そのような特殊な物件を相続する場合にはどのような点に気をつけるべきなのでしょうか。
借地権の相続はできる
もし、借地権を持った両親(被相続人)が亡くなった場合、相続人は借地権を相続するために、地主の承諾は必要ありません。地主へ「土地を相続をした」という旨を連絡するだけで良いとされています。口頭でも問題はありませんが、ゆくゆくトラブルが起きる可能性を考えて、通知で行う方法も一つの手です。建物の所有権は、相続人名義への変更が必要なので注意しましょう。
地主から「相続人に貸した覚えはない」と言われ、名義変更料や承諾料を要求されるケースがありますが、法的には支払い不要とされています。場合によっては立ち退きを求める場合もあるようです。
中には、借地権者が亡くなった場合に、地主から更地返還を求められるケースもあります。通常返還の必要はありませんが、土地賃貸借契約書に一代限りで土地を明け渡すとの記載があれば、その特約に沿って動かなければなりません。地主からの一方的な要求が激しい・土地賃貸借契約書に特約がある場合は、弁護士に相談しましょう。
地主の許可がおりれば売却も可能
一番望ましいのが、実家に帰ってそこで住むことですが、東京ですでにマイホームを購入している・仕事や家族の都合上実家に戻るのは厳しいといった事情が出てくるかもしれません。その場合は、売却することも視野に入れて動きましょう。
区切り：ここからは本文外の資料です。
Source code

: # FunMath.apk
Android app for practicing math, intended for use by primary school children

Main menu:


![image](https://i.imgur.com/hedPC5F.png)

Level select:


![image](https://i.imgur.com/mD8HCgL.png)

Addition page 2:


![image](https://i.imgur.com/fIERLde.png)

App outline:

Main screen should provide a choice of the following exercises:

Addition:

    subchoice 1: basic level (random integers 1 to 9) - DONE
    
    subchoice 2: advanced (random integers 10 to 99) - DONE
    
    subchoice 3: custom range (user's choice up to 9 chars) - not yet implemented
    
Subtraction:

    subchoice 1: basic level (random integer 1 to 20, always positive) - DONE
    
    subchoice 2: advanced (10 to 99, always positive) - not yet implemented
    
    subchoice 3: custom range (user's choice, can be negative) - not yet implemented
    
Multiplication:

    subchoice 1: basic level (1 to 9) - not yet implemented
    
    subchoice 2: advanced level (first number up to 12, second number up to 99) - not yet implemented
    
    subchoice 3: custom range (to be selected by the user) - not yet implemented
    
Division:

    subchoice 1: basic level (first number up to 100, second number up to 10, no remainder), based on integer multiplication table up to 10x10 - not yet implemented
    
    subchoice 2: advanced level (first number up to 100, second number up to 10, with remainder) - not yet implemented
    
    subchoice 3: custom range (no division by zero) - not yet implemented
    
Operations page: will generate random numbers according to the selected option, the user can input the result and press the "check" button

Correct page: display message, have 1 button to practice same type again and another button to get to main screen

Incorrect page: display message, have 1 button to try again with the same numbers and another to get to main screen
相続した借地権は、地主から売却の承諾を得られたら売却可能です。「とりあえず相続して、それから売却を検討する」というケースだと、固定資産税が発生しますし、地方に実家がある場合だと買い手がつきにくいかもしれません。
実家を貸すという手もありますが、老朽化が激しい場合はある程度のリフォームの検討が必要です。しかし、大がかりなリフォームや間取り変更を行う際は、地主の承諾が必要になりますし、それなりに費用もかかります。住む可能性が無いのであれば、売却する前提で動いたほうが望ましいでしょう。
そもそも、地主が売却に応じない可能性も大いに考えられます。地主と意見が合わない・話が進まない場合は、地主と条件交渉を行ってくれる不動産会社へ相談するのが得策です。
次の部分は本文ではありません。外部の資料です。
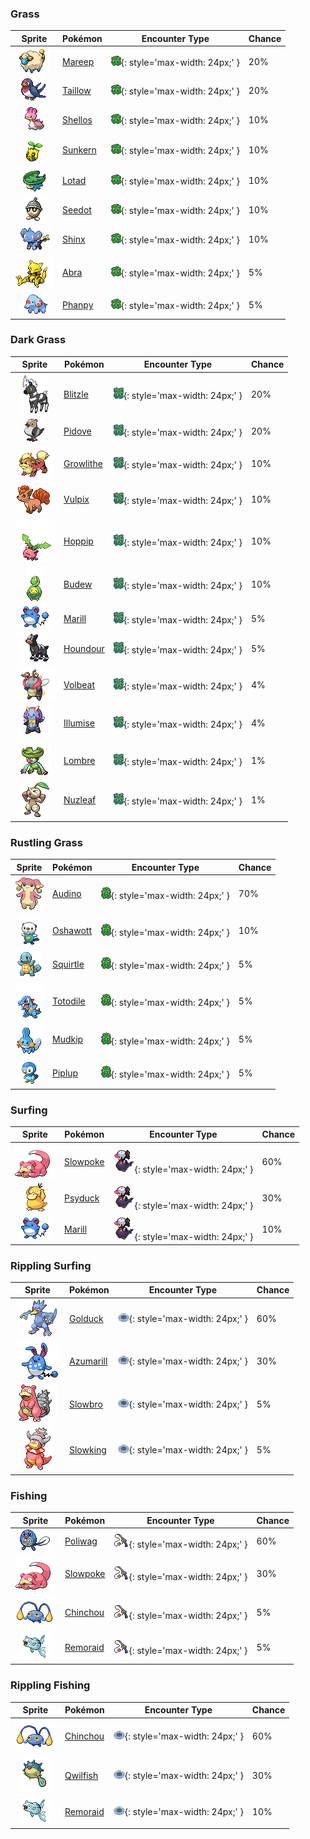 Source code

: 

### Grass

| Sprite | Pokémon | Encounter Type | Chance |
| :---: | --- | :---: | --- |
| ![Mareep](../../assets/sprites/mareep/front.gif "Mareep: Its fluffy coat swells to double when static electricity builds up. Touching it can be shocking.") | [Mareep](../../pokemon/mareep.md/) | ![Grass](../../assets/encounter_types/grass.png){: style='max-width: 24px;' } | 20% |
| ![Taillow](../../assets/sprites/taillow/front.gif "Taillow: It has a gutsy spirit that makes it bravely take on tough foes. It flies in search of warm climates.") | [Taillow](../../pokemon/taillow.md/) | ![Grass](../../assets/encounter_types/grass.png){: style='max-width: 24px;' } | 20% |
| ![Shellos](../../assets/sprites/shellos/front.gif "Shellos: Beware of pushing strongly on its squishy body, as it makes a mysterious purple fluid ooze out.") | [Shellos](../../pokemon/shellos.md/) | ![Grass](../../assets/encounter_types/grass.png){: style='max-width: 24px;' } | 10% |
| ![Sunkern](../../assets/sprites/sunkern/front.gif "Sunkern: It suddenly falls out of the sky in the morning. A year after a cold summer, their population explodes.") | [Sunkern](../../pokemon/sunkern.md/) | ![Grass](../../assets/encounter_types/grass.png){: style='max-width: 24px;' } | 10% |
| ![Lotad](../../assets/sprites/lotad/front.gif "Lotad: It looks like an aquatic plant and serves as a ferry to Pokémon that can’t swim.") | [Lotad](../../pokemon/lotad.md/) | ![Grass](../../assets/encounter_types/grass.png){: style='max-width: 24px;' } | 10% |
| ![Seedot](../../assets/sprites/seedot/front.gif "Seedot: When it dangles from a tree branch, it looks just like an acorn. It enjoys scaring other Pokémon.") | [Seedot](../../pokemon/seedot.md/) | ![Grass](../../assets/encounter_types/grass.png){: style='max-width: 24px;' } | 10% |
| ![Shinx](../../assets/sprites/shinx/front.gif "Shinx: The extension and contraction of its muscles generates electricity. It glows when in trouble.") | [Shinx](../../pokemon/shinx.md/) | ![Grass](../../assets/encounter_types/grass.png){: style='max-width: 24px;' } | 10% |
| ![Abra](../../assets/sprites/abra/front.gif "Abra: Using its psychic power is such a strain on its brain that it needs to sleep for 18 hours a day.") | [Abra](../../pokemon/abra.md/) | ![Grass](../../assets/encounter_types/grass.png){: style='max-width: 24px;' } | 5% |
| ![Phanpy](../../assets/sprites/phanpy/front.gif "Phanpy: It is strong despite its compact size. It can easily pick up and carry an adult human on its back.") | [Phanpy](../../pokemon/phanpy.md/) | ![Grass](../../assets/encounter_types/grass.png){: style='max-width: 24px;' } | 5%

### Dark Grass

| Sprite | Pokémon | Encounter Type | Chance |
| :---: | --- | :---: | --- |
| ![Blitzle](../../assets/sprites/blitzle/front.gif "Blitzle: When thunderclouds cover the sky, it will appear. It can catch lightning with its mane and store the electricity.") | [Blitzle](../../pokemon/blitzle.md/) | ![Dark Grass](../../assets/encounter_types/dark_grass.png){: style='max-width: 24px;' } | 20% |
| ![Pidove](../../assets/sprites/pidove/front.gif "Pidove: These Pokémon live in cities. They are accustomed to people. Flocks often gather in parks and plazas.") | [Pidove](../../pokemon/pidove.md/) | ![Dark Grass](../../assets/encounter_types/dark_grass.png){: style='max-width: 24px;' } | 20% |
| ![Growlithe](../../assets/sprites/growlithe/front.gif "Growlithe: A Pokémon with a loyal nature. It will remain motionless until it is given an order by its Trainer.") | [Growlithe](../../pokemon/growlithe.md/) | ![Dark Grass](../../assets/encounter_types/dark_grass.png){: style='max-width: 24px;' } | 10% |
| ![Vulpix](../../assets/sprites/vulpix/front.gif "Vulpix: It controls balls of fire. As it grows, its six tails split from their tips to make more tails.") | [Vulpix](../../pokemon/vulpix.md/) | ![Dark Grass](../../assets/encounter_types/dark_grass.png){: style='max-width: 24px;' } | 10% |
| ![Hoppip](../../assets/sprites/hoppip/front.gif "Hoppip: It drifts on winds. It is said that when Hoppip gather in fields and mountains, spring is on the way.") | [Hoppip](../../pokemon/hoppip.md/) | ![Dark Grass](../../assets/encounter_types/dark_grass.png){: style='max-width: 24px;' } | 10% |
| ![Budew](../../assets/sprites/budew/front.gif "Budew: Sensitive to changing temperature, the bud is said to bloom when it feels the sun’s warm touch.") | [Budew](../../pokemon/budew.md/) | ![Dark Grass](../../assets/encounter_types/dark_grass.png){: style='max-width: 24px;' } | 10% |
| ![Marill](../../assets/sprites/marill/front.gif "Marill: The oil-filled end of its tail floats on water. It keeps Marill from drowning even in a strong current.") | [Marill](../../pokemon/marill.md/) | ![Dark Grass](../../assets/encounter_types/dark_grass.png){: style='max-width: 24px;' } | 5% |
| ![Houndour](../../assets/sprites/houndour/front.gif "Houndour: It is smart enough to hunt in packs. It uses a variety of cries for communicating with others.") | [Houndour](../../pokemon/houndour.md/) | ![Dark Grass](../../assets/encounter_types/dark_grass.png){: style='max-width: 24px;' } | 5% |
| ![Volbeat](../../assets/sprites/volbeat/front.gif "Volbeat: It communicates with others by lighting up its rear at night. It loves Illumise’s sweet aroma.") | [Volbeat](../../pokemon/volbeat.md/) | ![Dark Grass](../../assets/encounter_types/dark_grass.png){: style='max-width: 24px;' } | 4% |
| ![Illumise](../../assets/sprites/illumise/front.gif "Illumise: With its sweet aroma, it guides Volbeat to draw signs with light in the night sky.") | [Illumise](../../pokemon/illumise.md/) | ![Dark Grass](../../assets/encounter_types/dark_grass.png){: style='max-width: 24px;' } | 4% |
| ![Lombre](../../assets/sprites/lombre/front.gif "Lombre: It has a mischievous spirit. If it spots an angler, it will tug on the fishing line to interfere.") | [Lombre](../../pokemon/lombre.md/) | ![Dark Grass](../../assets/encounter_types/dark_grass.png){: style='max-width: 24px;' } | 1% |
| ![Nuzleaf](../../assets/sprites/nuzleaf/front.gif "Nuzleaf: The sound of its grass flute makes its listeners uneasy. It lives deep in forests.") | [Nuzleaf](../../pokemon/nuzleaf.md/) | ![Dark Grass](../../assets/encounter_types/dark_grass.png){: style='max-width: 24px;' } | 1%

### Rustling Grass

| Sprite | Pokémon | Encounter Type | Chance |
| :---: | --- | :---: | --- |
| ![Audino](../../assets/sprites/audino/front.gif "Audino: Its auditory sense is astounding. It has a radarlike ability to understand its surroundings through slight sounds.") | [Audino](../../pokemon/audino.md/) | ![Rustling Grass](../../assets/encounter_types/rustling_grass.png){: style='max-width: 24px;' } | 70% |
| ![Oshawott](../../assets/sprites/oshawott/front.gif "Oshawott: The scalchop on its stomach is made from the same elements as claws. It detaches the scalchop for use as a blade.") | [Oshawott](../../pokemon/oshawott.md/) | ![Rustling Grass](../../assets/encounter_types/rustling_grass.png){: style='max-width: 24px;' } | 10% |
| ![Squirtle](../../assets/sprites/squirtle/front.gif "Squirtle: It shelters itself in its shell, then strikes back with spouts of water at every opportunity.") | [Squirtle](../../pokemon/squirtle.md/) | ![Rustling Grass](../../assets/encounter_types/rustling_grass.png){: style='max-width: 24px;' } | 5% |
| ![Totodile](../../assets/sprites/totodile/front.gif "Totodile: It has the habit of biting anything with its developed jaws. Even its Trainer needs to be careful.") | [Totodile](../../pokemon/totodile.md/) | ![Rustling Grass](../../assets/encounter_types/rustling_grass.png){: style='max-width: 24px;' } | 5% |
| ![Mudkip](../../assets/sprites/mudkip/front.gif "Mudkip: To alert it, the fin on its head senses the flow of water. It has the strength to heft boulders.") | [Mudkip](../../pokemon/mudkip.md/) | ![Rustling Grass](../../assets/encounter_types/rustling_grass.png){: style='max-width: 24px;' } | 5% |
| ![Piplup](../../assets/sprites/piplup/front.gif "Piplup: A poor walker, it often falls down. However, its strong pride makes it puff up its chest without a care.") | [Piplup](../../pokemon/piplup.md/) | ![Rustling Grass](../../assets/encounter_types/rustling_grass.png){: style='max-width: 24px;' } | 5%

### Surfing

| Sprite | Pokémon | Encounter Type | Chance |
| :---: | --- | :---: | --- |
| ![Slowpoke](../../assets/sprites/slowpoke/front.gif "Slowpoke: Although slow, it is skilled at fishing with its tail. It does not feel pain if its tail is bitten.") | [Slowpoke](../../pokemon/slowpoke.md/) | ![Surfing](../../assets/encounter_types/surfing.png){: style='max-width: 24px;' } | 60% |
| ![Psyduck](../../assets/sprites/psyduck/front.gif "Psyduck: Overwhelmed by enigmatic abilities, it suffers a constant headache. It sometimes uses mysterious powers.") | [Psyduck](../../pokemon/psyduck.md/) | ![Surfing](../../assets/encounter_types/surfing.png){: style='max-width: 24px;' } | 30% |
| ![Marill](../../assets/sprites/marill/front.gif "Marill: The oil-filled end of its tail floats on water. It keeps Marill from drowning even in a strong current.") | [Marill](../../pokemon/marill.md/) | ![Surfing](../../assets/encounter_types/surfing.png){: style='max-width: 24px;' } | 10%

### Rippling Surfing

| Sprite | Pokémon | Encounter Type | Chance |
| :---: | --- | :---: | --- |
| ![Golduck](../../assets/sprites/golduck/front.gif "Golduck: It is seen swimming dynamically and elegantly using its well-developed limbs and flippers.") | [Golduck](../../pokemon/golduck.md/) | ![Rippling Surfing](../../assets/encounter_types/rippling_surfing.png){: style='max-width: 24px;' } | 60% |
| ![Azumarill](../../assets/sprites/azumarill/front.gif "Azumarill: It can spend all day in water, since it can inhale and store a large volume of air.") | [Azumarill](../../pokemon/azumarill.md/) | ![Rippling Surfing](../../assets/encounter_types/rippling_surfing.png){: style='max-width: 24px;' } | 30% |
| ![Slowbro](../../assets/sprites/slowbro/front.gif "Slowbro: Though usually dim witted, it seems to become inspired if the Shellder on its tail bites down.") | [Slowbro](../../pokemon/slowbro.md/) | ![Rippling Surfing](../../assets/encounter_types/rippling_surfing.png){: style='max-width: 24px;' } | 5% |
| ![Slowking](../../assets/sprites/slowking/front.gif "Slowking: Being bitten by Shellder gave it intelligence comparable to that of award-winning scientists.") | [Slowking](../../pokemon/slowking.md/) | ![Rippling Surfing](../../assets/encounter_types/rippling_surfing.png){: style='max-width: 24px;' } | 5%

### Fishing

| Sprite | Pokémon | Encounter Type | Chance |
| :---: | --- | :---: | --- |
| ![Poliwag](../../assets/sprites/poliwag/front.gif "Poliwag: Its skin is so thin, its internal organs are visible. It has trouble walking on its newly grown feet.") | [Poliwag](../../pokemon/poliwag.md/) | ![Fishing](../../assets/encounter_types/fishing.png){: style='max-width: 24px;' } | 60% |
| ![Slowpoke](../../assets/sprites/slowpoke/front.gif "Slowpoke: Although slow, it is skilled at fishing with its tail. It does not feel pain if its tail is bitten.") | [Slowpoke](../../pokemon/slowpoke.md/) | ![Fishing](../../assets/encounter_types/fishing.png){: style='max-width: 24px;' } | 30% |
| ![Chinchou](../../assets/sprites/chinchou/front.gif "Chinchou: It discharges positive and negative electricity from its antenna tips to shock its foes.") | [Chinchou](../../pokemon/chinchou.md/) | ![Fishing](../../assets/encounter_types/fishing.png){: style='max-width: 24px;' } | 5% |
| ![Remoraid](../../assets/sprites/remoraid/front.gif "Remoraid: It forcefully squirts water. The water jet never misses prey even if the Remoraid is deep in the sea.") | [Remoraid](../../pokemon/remoraid.md/) | ![Fishing](../../assets/encounter_types/fishing.png){: style='max-width: 24px;' } | 5%

### Rippling Fishing

| Sprite | Pokémon | Encounter Type | Chance |
| :---: | --- | :---: | --- |
| ![Chinchou](../../assets/sprites/chinchou/front.gif "Chinchou: It discharges positive and negative electricity from its antenna tips to shock its foes.") | [Chinchou](../../pokemon/chinchou.md/) | ![Rippling Fishing](../../assets/encounter_types/rippling_fishing.png){: style='max-width: 24px;' } | 60% |
| ![Qwilfish](../../assets/sprites/qwilfish/front.gif "Qwilfish: It shoots the poison spines on its body in all directions. Its round form makes it a poor swimmer.") | [Qwilfish](../../pokemon/qwilfish.md/) | ![Rippling Fishing](../../assets/encounter_types/rippling_fishing.png){: style='max-width: 24px;' } | 30% |
| ![Remoraid](../../assets/sprites/remoraid/front.gif "Remoraid: It forcefully squirts water. The water jet never misses prey even if the Remoraid is deep in the sea.") | [Remoraid](../../pokemon/remoraid.md/) | ![Rippling Fishing](../../assets/encounter_types/rippling_fishing.png){: style='max-width: 24px;' } | 10% |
「借地権の相続における留意点」トラブルにならないために | 借地権について | 株式会社マーキュリー
借地権の相続において留意すべき点をまとめました。遺産分割協議や相続税の手続き等は、トラブルの元となり易いため、注意が必要です。安心・確実な相続を実行できるよう、弊社の専門家が全力でサポート致します。
借地権付き物件は一般的な不動産会社では取り扱いが無いほど、ある意味特殊な物件だということいえます。ですから、借地権を専門に取り扱う不動産会社に先ずは相談することから始めてはいかがでしょうか。
まとめ
もうすでに自分のマイホームを持っている場合や、実家と遠く離れて上京してきたため戻るつもりは無い場合などこれからも必要がない「借地権付きの物件」を相続することになったら、売却を考えることになるかと思います。しかしながら借地権付き物件はこれまでの地主さんとの関係性や家を自由にリフォームしたり相続してりできないことがあるため、一般の物件のように単純な売却が叶わないケースも多々あります。一般の不動産会社では取り扱われない借地権付き物件に特化した不動産会社を見つけ相談をすることをおすすめします。